No se asusten, no les voy a aburrir con mis aventuras y desventuras romanas de estos días, sino voy a hablarles de la vida de otro toledano que desarrolló una labor extraordinaria en la Roma renacentista, y que, como tantos otros personajes de nuestra historia, ha caído en el más absoluto de los olvidos. Me refiero a Pedro Chacón, teólogo, latinista, arqueólogo y matemático. Un típico humanista del Renacimiento, sin duda alguna.
Nació en Toledo en 1520. Marchó a Salamanca, donde fue ordenado sacerdote.

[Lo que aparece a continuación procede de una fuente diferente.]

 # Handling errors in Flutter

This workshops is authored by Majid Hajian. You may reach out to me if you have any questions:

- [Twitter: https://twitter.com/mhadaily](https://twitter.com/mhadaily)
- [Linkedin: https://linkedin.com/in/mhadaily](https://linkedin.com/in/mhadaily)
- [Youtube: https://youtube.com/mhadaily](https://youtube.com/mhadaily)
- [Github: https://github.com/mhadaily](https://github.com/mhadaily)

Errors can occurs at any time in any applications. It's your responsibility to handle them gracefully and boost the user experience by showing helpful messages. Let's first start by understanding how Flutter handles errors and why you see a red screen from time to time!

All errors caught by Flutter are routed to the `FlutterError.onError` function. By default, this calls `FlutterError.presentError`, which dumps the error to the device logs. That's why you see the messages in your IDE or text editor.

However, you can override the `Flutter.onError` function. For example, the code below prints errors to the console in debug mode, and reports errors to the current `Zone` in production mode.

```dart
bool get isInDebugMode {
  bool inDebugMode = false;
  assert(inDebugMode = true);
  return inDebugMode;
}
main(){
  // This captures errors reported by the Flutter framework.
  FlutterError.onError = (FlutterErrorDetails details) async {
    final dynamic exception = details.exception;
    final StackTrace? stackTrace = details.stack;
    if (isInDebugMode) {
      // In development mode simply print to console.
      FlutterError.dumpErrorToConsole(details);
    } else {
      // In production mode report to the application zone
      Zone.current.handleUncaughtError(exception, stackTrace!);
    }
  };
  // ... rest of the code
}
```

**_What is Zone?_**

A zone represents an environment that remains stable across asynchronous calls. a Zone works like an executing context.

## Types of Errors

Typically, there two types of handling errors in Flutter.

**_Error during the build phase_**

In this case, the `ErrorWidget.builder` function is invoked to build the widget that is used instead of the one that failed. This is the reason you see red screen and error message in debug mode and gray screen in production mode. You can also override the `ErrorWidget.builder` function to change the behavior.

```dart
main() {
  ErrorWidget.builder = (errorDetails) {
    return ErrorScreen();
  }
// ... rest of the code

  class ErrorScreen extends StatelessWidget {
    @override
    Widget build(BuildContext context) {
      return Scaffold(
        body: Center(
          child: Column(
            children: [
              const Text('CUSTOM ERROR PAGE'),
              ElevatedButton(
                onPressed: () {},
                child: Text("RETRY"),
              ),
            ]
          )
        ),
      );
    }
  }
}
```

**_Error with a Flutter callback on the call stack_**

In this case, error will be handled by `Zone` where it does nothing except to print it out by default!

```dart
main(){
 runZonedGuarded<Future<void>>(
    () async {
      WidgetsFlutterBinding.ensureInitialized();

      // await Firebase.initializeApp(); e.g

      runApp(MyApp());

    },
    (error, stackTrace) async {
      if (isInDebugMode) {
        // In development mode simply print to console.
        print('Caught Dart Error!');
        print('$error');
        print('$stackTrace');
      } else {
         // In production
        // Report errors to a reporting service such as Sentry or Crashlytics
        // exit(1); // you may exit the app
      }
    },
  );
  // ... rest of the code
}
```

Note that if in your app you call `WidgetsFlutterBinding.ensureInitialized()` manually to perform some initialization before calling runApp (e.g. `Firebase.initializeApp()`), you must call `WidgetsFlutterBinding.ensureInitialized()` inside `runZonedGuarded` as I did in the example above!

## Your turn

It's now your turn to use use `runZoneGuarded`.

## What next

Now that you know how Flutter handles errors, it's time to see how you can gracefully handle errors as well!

Impartió clases en la universidad salmantina, y en su círculo de amistades encontramos figuras como fray Luis de León, Francisco Salinas o Arias Montado, la élite intelectual de una ciudad en la que abundaban grandes figuras, en aquellos espléndidos años para la cultura española. Publicó, a instancias del papa Pío V, una historia de dicha universidad, obra que le abrió las puertas de Roma, donde se establecería hacia 1572.
En la capital del orbe católico, Pedro Chacón colaboró en la revisión del calendario juliano a petición del papa Gregorio XIII, dando lugar al que hoy nos rige. En Roma continuó una intensa labor de escritura, manteniendo contacto epistolar con algunos de los grandes intelectuales de la época, cartas en las que reflexionaba sobre cuestiones políticas, religiosas o culturales.

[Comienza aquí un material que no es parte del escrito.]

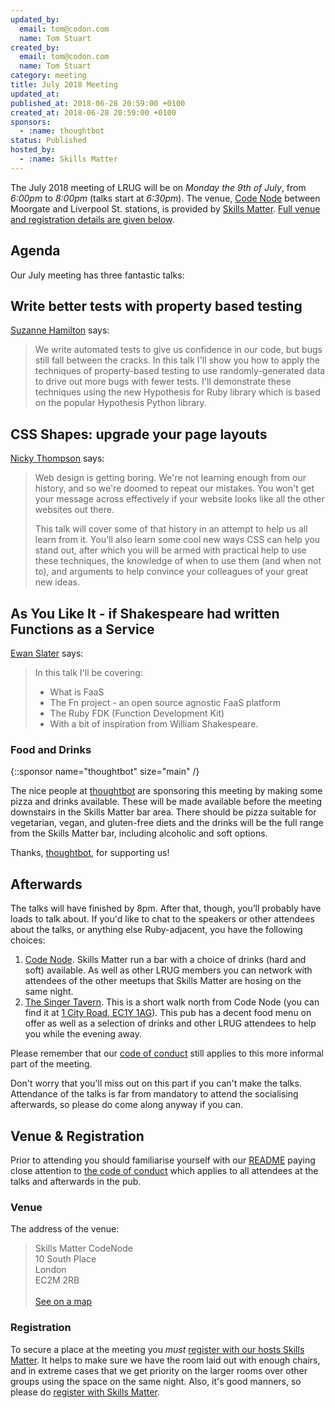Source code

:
 ```yaml
---
updated_by:
  email: tom@codon.com
  name: Tom Stuart
created_by:
  email: tom@codon.com
  name: Tom Stuart
category: meeting
title: July 2018 Meeting
updated_at:
published_at: 2018-06-28 20:59:00 +0100
created_at: 2018-06-28 20:59:00 +0100
sponsors:
  - :name: thoughtbot
status: Published
hosted_by:
  - :name: Skills Matter
---
```


The July 2018 meeting of LRUG will be on *Monday the 9th of July*,
from _6:00pm_ to _8:00pm_ (talks start at _6:30pm_).  The venue, [Code
Node][skills-matter-venue] between Moorgate and Liverpool St. stations, is
provided by [Skills Matter](http://www.skillsmatter.com).  [Full venue and
registration details are given below](#july18registration).

Agenda
------

Our July meeting has three fantastic talks:

## Write better tests with property based testing

[Suzanne Hamilton](https://twitter.com/suzyhamilton) says:

> We write automated tests to give us confidence in our code, but bugs still
> fall between the cracks. In this talk I'll show you how to apply the
> techniques of property-based testing to use randomly-generated data to drive
> out more bugs with fewer tests. I'll demonstrate these techniques using the
> new Hypothesis for Ruby library which is based on the popular Hypothesis
> Python library.

## CSS Shapes: upgrade your page layouts

[Nicky Thompson](https://twitter.com/knotnicky) says:

> Web design is getting boring. We're not learning enough from our history, and
> so we're doomed to repeat our mistakes. You won't get your message across
> effectively if your website looks like all the other websites out there.
>
> This talk will cover some of that history in an attempt to help us all learn
> from it. You'll also learn some cool new ways CSS can help you stand out,
> after which you will be armed with practical help to use these techniques,
> the knowledge of when to use them (and when not to), and arguments to help
> convince your colleagues of your great new ideas.

## As You Like It - if Shakespeare had written Functions as a Service

[Ewan Slater](https://twitter.com/ewanslater) says:

> In this talk I'll be covering:
>
> * What is FaaS
> * The Fn project - an open source agnostic FaaS platform
> * The Ruby FDK (Function Development Kit)
> * With a bit of inspiration from William Shakespeare.

### Food and Drinks

{::sponsor name="thoughtbot" size="main" /}

The nice people at [thoughtbot](https://www.thoughtbot.com/) are sponsoring this
meeting by making some pizza and drinks available.  These will be made available
before the meeting downstairs in the Skills Matter bar area.  There should be
pizza suitable for vegetarian, vegan, and gluten-free diets and the drinks will
be the full range from the Skills Matter bar, including alcoholic and soft
options.

Thanks, [thoughtbot](https://www.thoughtbot.com/), for supporting us!

Afterwards
----------

The talks will have finished by 8pm.  After that, though, you’ll probably have
loads to talk about.  If you'd like to chat to the speakers or other attendees
about the talks, or anything else Ruby-adjacent, you have the following
choices:

1. [Code Node][skills-matter-venue].  Skills Matter run a bar with a choice of
   drinks (hard and soft) available.  As well as other LRUG members you can
   network with attendees of the other meetups that Skills Matter are hosing on
   the same night.
2. [The Singer Tavern](http://singertavern.com/).  This is a short walk
   north from Code Node (you can find it at [1 City Road, EC1Y
   1AG](https://goo.gl/maps/w9kPu)).  This pub has a decent food menu on offer
   as well as a selection of drinks and other LRUG attendees to help you
   while the evening away.

Please remember that our [code of
conduct](http://readme.lrug.org/#code-of-condut) still applies to this more
informal part of the meeting.

Don't worry that you'll miss out on this part if you can't make the talks.
Attendance of the talks is far from mandatory to attend the socialising
afterwards, so please do come along anyway if you can.

Venue & Registration <a name="july18registration">&nbsp;</a>
-----------------------------------------------------------

Prior to attending you should familiarise yourself with our
[README](http://readme.lrug.org/) paying close attention to [the code of
conduct](http://readme.lrug.org/#code-of-conduct) which applies to
all attendees at the talks and afterwards in the pub.

### Venue

The address of the venue:

> Skills Matter CodeNode<br/>10 South Place<br/>London<br/>EC2M 2RB<br/><br/>[See on a map](https://goo.gl/maps/ONJT4)

### Registration

To secure a place at the meeting you *must* [register with our hosts
Skills Matter][skills-matter-event].  It helps to
make sure we have the room laid out with enough chairs, and in extreme cases
that we get priority on the larger rooms over other groups using the space on
the same night.  Also, it's good manners, so please do [register with Skills
Matter][skills-matter-event].

[skills-matter-venue]: https://skillsmatter.com/locations/264-skills-matter-codenode
[skills-matter-event]: https://skillsmatter.com/meetups/11180-lrug-july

Entre sus escritos, redactados en latín, lengua que defendía como vehículo de cultura, no sólo encontramos obras científicas, como las referentes a las correcciones del calendario o sobre cuestiones de Derecho, comentando el Decreto de Graciano, sino que tiene una muy curiosa, De Triclinio, una verdadera guía gastronómica y cultural sobre cómo los romanos comían, desde los platos, los vinos, la forma de poner la mesa, los invitados e incluso la música, siendo una de sus obras más célebres. Hizo también comentarios bíblicos y patrísticos.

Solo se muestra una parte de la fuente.